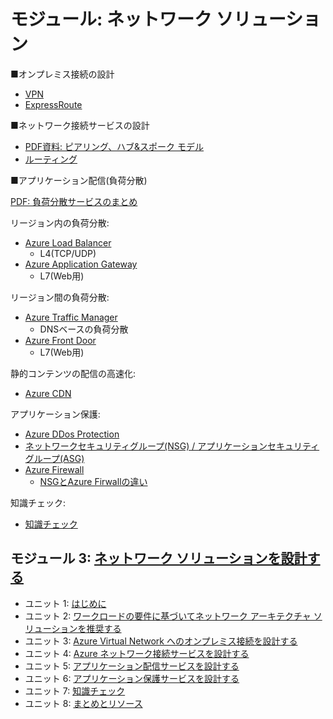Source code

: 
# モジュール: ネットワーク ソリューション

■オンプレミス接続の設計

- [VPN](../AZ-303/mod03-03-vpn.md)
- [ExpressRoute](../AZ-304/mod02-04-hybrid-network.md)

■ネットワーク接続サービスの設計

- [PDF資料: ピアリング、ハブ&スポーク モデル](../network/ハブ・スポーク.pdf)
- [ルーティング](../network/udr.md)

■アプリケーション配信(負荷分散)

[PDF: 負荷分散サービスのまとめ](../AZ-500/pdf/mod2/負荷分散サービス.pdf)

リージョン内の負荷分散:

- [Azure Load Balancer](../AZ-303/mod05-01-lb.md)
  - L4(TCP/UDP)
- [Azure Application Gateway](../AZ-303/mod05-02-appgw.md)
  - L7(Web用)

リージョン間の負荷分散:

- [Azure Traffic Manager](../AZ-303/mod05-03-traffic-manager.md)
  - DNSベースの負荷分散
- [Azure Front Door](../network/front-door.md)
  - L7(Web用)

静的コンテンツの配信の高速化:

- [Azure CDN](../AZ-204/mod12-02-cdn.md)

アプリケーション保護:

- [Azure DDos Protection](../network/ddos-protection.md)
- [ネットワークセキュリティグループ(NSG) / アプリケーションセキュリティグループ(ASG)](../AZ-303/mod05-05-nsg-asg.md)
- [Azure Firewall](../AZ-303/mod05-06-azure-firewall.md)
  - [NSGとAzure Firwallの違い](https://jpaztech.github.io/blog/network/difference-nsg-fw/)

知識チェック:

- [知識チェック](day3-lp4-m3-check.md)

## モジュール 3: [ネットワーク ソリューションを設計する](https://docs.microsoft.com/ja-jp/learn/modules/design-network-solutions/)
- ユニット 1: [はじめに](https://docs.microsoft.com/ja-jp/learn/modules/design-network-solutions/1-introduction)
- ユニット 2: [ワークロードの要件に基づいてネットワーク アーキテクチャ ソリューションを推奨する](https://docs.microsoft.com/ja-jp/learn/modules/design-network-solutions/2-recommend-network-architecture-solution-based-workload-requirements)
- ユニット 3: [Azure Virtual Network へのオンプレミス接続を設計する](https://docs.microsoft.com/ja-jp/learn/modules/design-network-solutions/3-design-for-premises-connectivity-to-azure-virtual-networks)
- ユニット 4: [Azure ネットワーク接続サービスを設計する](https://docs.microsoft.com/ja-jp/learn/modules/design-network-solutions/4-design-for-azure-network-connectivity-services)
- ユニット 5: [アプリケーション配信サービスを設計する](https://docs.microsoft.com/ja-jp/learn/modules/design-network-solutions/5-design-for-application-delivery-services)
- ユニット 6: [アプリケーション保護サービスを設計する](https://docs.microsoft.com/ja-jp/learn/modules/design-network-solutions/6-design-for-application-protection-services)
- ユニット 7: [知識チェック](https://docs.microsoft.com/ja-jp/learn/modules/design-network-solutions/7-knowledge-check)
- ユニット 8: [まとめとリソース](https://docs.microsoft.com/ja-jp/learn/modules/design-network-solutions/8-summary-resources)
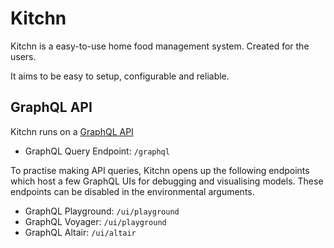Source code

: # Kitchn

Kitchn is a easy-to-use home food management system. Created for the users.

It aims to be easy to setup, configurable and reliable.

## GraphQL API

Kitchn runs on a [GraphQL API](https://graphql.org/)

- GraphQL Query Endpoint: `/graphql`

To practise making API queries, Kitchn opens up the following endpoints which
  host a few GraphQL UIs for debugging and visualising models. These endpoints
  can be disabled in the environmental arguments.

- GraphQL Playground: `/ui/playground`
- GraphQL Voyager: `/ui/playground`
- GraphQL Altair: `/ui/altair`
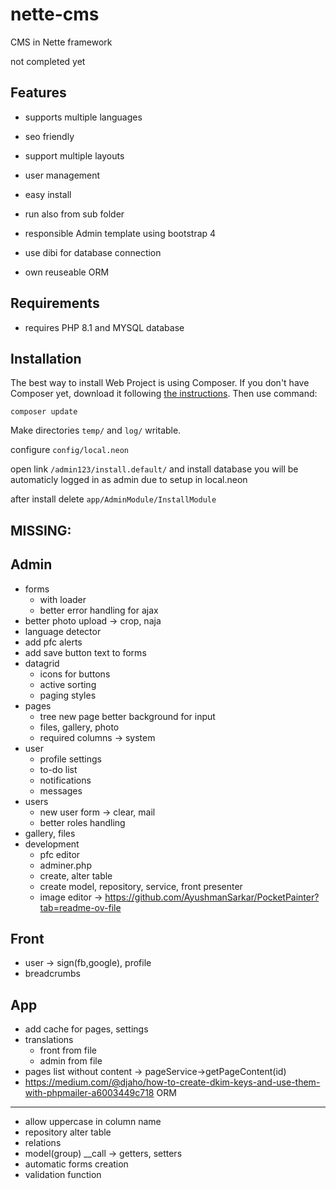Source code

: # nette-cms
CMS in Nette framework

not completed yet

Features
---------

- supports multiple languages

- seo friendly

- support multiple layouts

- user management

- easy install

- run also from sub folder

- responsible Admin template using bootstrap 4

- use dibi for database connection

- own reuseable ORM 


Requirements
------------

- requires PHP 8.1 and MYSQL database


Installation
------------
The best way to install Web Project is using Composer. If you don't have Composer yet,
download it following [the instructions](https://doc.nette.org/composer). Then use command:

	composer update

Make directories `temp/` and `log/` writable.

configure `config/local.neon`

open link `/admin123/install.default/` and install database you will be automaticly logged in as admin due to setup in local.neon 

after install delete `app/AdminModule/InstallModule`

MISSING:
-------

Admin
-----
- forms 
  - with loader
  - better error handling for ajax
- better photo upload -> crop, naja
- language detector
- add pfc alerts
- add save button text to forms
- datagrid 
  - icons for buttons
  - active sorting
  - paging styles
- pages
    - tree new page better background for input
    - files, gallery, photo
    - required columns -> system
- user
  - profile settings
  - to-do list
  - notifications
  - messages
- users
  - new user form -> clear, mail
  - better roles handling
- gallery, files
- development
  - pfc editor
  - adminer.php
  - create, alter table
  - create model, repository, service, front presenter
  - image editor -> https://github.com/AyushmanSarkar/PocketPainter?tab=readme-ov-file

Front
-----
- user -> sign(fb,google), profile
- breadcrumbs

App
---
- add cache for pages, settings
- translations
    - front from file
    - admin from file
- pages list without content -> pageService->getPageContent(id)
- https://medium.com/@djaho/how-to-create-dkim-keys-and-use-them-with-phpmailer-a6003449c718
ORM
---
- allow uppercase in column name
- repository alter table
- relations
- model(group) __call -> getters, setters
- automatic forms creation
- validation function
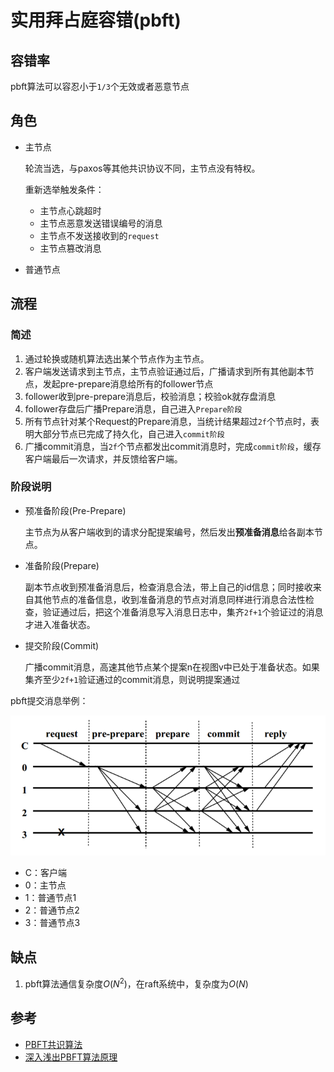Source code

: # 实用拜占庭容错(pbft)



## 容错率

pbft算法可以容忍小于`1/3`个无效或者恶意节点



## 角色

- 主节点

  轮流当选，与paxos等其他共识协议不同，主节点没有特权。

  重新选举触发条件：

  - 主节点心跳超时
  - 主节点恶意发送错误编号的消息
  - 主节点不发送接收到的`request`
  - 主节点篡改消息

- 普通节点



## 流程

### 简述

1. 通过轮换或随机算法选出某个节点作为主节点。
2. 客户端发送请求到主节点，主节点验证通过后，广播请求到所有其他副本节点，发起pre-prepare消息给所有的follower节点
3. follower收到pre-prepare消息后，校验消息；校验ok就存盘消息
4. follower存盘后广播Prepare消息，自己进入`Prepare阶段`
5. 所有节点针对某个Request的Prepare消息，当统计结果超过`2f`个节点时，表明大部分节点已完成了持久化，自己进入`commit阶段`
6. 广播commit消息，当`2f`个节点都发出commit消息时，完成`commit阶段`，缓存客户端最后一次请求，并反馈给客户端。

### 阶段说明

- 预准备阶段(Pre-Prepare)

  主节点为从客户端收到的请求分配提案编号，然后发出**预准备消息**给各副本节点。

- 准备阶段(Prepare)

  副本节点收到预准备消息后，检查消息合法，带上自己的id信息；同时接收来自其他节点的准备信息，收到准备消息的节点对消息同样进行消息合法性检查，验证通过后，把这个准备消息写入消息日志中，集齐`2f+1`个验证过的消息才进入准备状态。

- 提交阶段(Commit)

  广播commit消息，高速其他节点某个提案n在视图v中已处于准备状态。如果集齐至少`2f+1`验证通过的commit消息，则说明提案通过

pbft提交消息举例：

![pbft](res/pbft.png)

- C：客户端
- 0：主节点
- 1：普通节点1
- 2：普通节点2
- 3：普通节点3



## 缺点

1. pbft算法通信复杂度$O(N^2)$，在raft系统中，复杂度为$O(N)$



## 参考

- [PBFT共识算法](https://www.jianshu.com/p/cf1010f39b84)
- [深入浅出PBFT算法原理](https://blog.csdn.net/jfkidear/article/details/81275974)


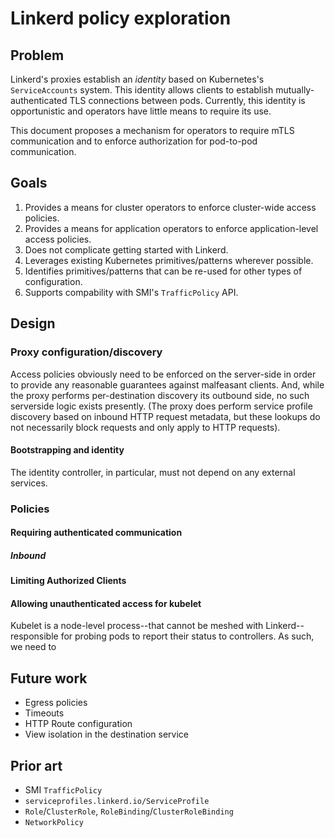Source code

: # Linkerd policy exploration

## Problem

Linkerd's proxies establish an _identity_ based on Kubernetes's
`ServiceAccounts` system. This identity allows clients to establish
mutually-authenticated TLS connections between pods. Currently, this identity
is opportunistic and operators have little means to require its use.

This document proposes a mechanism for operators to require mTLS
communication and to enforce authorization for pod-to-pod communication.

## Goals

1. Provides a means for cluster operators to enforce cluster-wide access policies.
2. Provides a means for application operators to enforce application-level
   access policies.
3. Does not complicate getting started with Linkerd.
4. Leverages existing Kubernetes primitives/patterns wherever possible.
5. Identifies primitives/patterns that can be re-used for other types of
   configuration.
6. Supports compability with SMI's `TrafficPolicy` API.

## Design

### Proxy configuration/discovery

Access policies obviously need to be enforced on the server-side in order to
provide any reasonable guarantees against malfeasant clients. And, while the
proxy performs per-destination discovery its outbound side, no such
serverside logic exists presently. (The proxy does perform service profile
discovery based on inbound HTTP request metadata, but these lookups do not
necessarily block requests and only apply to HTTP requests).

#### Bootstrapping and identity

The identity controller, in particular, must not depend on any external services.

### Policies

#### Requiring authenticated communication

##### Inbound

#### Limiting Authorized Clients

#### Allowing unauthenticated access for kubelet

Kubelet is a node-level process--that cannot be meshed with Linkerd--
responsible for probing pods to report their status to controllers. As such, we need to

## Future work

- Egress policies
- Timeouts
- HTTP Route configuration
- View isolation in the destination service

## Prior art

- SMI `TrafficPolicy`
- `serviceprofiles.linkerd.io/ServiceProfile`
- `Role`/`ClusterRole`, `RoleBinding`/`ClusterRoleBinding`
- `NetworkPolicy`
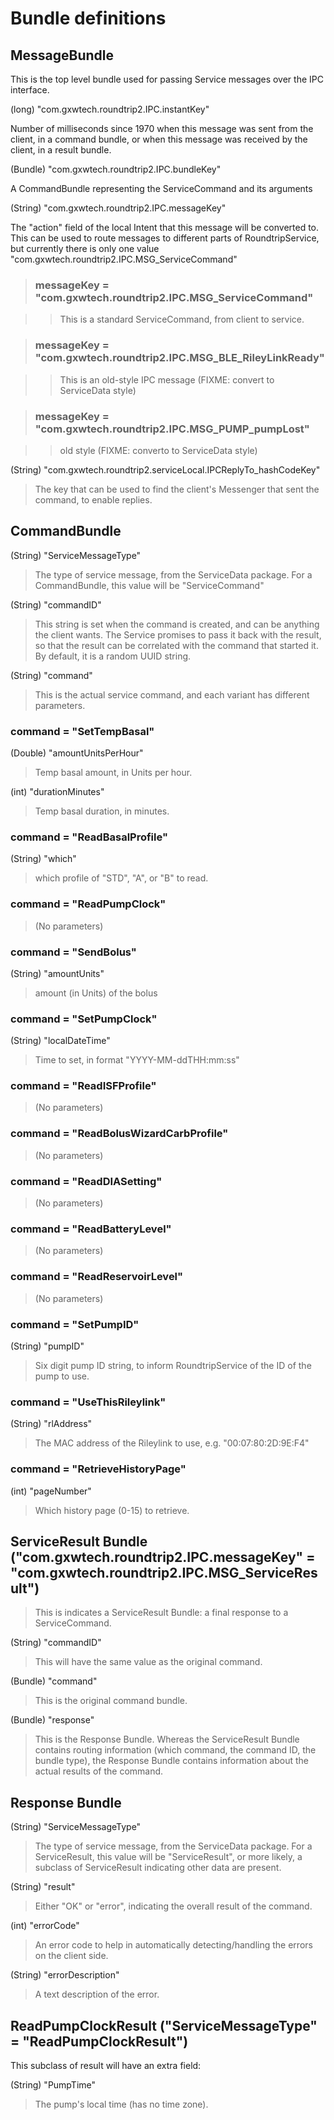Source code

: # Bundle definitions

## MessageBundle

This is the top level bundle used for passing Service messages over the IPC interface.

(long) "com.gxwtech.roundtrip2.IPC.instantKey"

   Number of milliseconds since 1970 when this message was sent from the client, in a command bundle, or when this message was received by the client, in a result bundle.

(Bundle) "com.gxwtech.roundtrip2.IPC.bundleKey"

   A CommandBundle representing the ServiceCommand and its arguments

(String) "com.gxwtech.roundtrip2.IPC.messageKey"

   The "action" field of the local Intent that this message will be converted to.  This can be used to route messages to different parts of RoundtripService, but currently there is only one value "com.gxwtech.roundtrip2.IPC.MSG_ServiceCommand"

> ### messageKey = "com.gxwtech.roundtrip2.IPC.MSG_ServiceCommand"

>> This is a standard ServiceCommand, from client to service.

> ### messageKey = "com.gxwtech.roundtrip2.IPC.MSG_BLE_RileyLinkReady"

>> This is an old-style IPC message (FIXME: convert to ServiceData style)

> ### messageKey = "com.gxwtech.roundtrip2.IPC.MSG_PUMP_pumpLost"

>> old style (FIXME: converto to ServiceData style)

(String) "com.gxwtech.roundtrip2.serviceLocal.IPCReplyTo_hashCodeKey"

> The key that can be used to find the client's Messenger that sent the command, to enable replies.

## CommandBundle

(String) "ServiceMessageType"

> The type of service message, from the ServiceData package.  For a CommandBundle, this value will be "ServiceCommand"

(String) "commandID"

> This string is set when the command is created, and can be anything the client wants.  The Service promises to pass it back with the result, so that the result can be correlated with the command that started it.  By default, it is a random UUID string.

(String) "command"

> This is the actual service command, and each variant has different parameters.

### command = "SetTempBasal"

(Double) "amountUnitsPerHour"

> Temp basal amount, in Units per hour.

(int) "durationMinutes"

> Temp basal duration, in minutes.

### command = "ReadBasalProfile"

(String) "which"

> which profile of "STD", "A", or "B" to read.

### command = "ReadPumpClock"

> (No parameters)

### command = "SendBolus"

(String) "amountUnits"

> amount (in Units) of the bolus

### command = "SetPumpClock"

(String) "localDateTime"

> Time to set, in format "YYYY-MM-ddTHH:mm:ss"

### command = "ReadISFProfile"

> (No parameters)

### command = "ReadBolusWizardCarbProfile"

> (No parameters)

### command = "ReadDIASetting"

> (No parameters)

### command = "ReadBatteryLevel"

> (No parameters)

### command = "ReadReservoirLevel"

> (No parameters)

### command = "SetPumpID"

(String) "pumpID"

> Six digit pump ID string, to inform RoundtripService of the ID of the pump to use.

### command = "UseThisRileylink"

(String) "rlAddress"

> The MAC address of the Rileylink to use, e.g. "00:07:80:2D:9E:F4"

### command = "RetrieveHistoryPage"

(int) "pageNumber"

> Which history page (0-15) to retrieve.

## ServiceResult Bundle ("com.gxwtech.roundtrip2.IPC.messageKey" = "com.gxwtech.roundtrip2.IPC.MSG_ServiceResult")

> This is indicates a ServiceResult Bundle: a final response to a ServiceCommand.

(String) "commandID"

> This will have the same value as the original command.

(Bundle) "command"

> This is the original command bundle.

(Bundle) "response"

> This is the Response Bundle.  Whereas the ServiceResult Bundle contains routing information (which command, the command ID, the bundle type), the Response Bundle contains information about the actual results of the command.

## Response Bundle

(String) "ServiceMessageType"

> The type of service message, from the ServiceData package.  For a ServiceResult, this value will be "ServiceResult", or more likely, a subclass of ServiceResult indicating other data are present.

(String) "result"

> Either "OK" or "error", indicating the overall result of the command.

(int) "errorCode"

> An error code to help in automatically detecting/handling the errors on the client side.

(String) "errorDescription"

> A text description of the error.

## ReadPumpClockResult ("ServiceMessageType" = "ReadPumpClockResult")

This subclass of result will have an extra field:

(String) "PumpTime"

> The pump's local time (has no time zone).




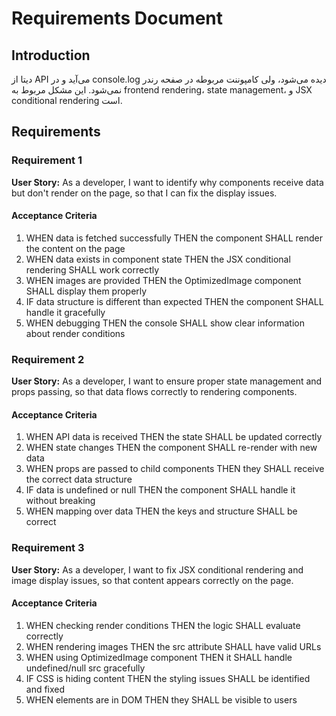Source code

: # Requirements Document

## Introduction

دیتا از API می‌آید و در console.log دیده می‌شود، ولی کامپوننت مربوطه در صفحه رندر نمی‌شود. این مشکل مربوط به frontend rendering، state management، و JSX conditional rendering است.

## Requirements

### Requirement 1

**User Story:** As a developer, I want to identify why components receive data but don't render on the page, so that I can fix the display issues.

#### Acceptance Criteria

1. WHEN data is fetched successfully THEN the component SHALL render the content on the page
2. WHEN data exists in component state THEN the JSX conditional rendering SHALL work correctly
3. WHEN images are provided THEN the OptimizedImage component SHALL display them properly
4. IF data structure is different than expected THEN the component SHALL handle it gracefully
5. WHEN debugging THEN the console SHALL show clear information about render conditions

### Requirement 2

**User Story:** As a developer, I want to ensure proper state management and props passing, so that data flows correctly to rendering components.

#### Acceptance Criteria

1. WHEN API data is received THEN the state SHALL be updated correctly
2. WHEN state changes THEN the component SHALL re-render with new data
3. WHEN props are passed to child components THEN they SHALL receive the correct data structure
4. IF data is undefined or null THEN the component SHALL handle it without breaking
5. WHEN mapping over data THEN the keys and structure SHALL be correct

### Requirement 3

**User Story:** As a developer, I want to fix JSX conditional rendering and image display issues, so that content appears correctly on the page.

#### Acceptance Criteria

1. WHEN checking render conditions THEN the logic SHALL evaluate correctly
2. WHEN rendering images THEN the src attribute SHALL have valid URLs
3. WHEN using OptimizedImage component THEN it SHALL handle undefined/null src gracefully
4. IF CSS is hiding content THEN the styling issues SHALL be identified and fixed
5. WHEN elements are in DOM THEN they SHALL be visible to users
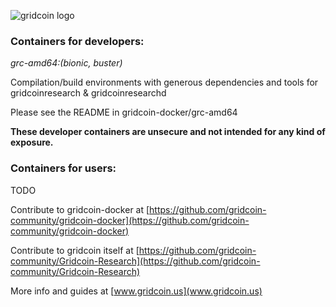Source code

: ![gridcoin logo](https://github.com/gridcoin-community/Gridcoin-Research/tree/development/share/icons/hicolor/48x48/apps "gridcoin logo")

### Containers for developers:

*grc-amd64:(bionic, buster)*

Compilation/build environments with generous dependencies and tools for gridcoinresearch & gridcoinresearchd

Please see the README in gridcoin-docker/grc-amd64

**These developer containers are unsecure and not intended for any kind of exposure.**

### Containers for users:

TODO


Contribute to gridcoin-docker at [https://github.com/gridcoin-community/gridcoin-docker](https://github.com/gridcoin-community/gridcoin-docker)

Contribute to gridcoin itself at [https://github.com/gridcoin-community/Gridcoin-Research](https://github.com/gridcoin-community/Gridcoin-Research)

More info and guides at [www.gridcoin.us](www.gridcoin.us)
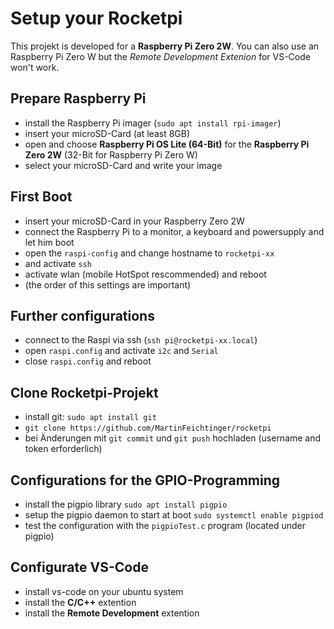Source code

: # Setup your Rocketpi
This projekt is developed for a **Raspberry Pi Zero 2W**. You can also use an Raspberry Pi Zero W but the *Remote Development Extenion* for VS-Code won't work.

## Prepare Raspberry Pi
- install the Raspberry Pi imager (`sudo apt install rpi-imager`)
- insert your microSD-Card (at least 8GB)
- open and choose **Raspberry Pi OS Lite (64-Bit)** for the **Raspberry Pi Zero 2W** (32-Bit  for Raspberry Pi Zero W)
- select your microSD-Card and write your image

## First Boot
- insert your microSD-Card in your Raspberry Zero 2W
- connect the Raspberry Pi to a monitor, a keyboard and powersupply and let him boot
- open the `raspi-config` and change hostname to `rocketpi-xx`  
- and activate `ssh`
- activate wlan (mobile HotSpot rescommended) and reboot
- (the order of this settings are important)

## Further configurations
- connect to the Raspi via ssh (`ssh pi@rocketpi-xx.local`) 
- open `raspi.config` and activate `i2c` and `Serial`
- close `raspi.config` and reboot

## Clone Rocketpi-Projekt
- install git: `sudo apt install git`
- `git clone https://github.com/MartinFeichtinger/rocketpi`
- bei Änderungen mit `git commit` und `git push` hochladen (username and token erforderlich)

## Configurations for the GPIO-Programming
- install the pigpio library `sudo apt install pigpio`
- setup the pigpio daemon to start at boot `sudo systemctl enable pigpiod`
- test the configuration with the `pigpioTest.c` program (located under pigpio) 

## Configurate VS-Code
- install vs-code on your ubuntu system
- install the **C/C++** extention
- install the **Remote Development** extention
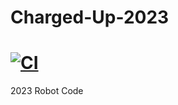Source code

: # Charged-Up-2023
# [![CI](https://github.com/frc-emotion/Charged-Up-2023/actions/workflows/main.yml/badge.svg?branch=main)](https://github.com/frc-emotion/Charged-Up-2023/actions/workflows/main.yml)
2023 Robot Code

____________

EXERCISE DESCRIPTION
Search the material above for the word "only", then copy out each line that has it.

TASK RESPONSE
necessarily block requests and only apply to HTTP requests).
   The "action" field of the local Intent that this message will be converted to.  This can be used to route messages to different parts of RoundtripService, but currently there is only one value "com.gxwtech.roundtrip2.IPC.MSG_ServiceCommand"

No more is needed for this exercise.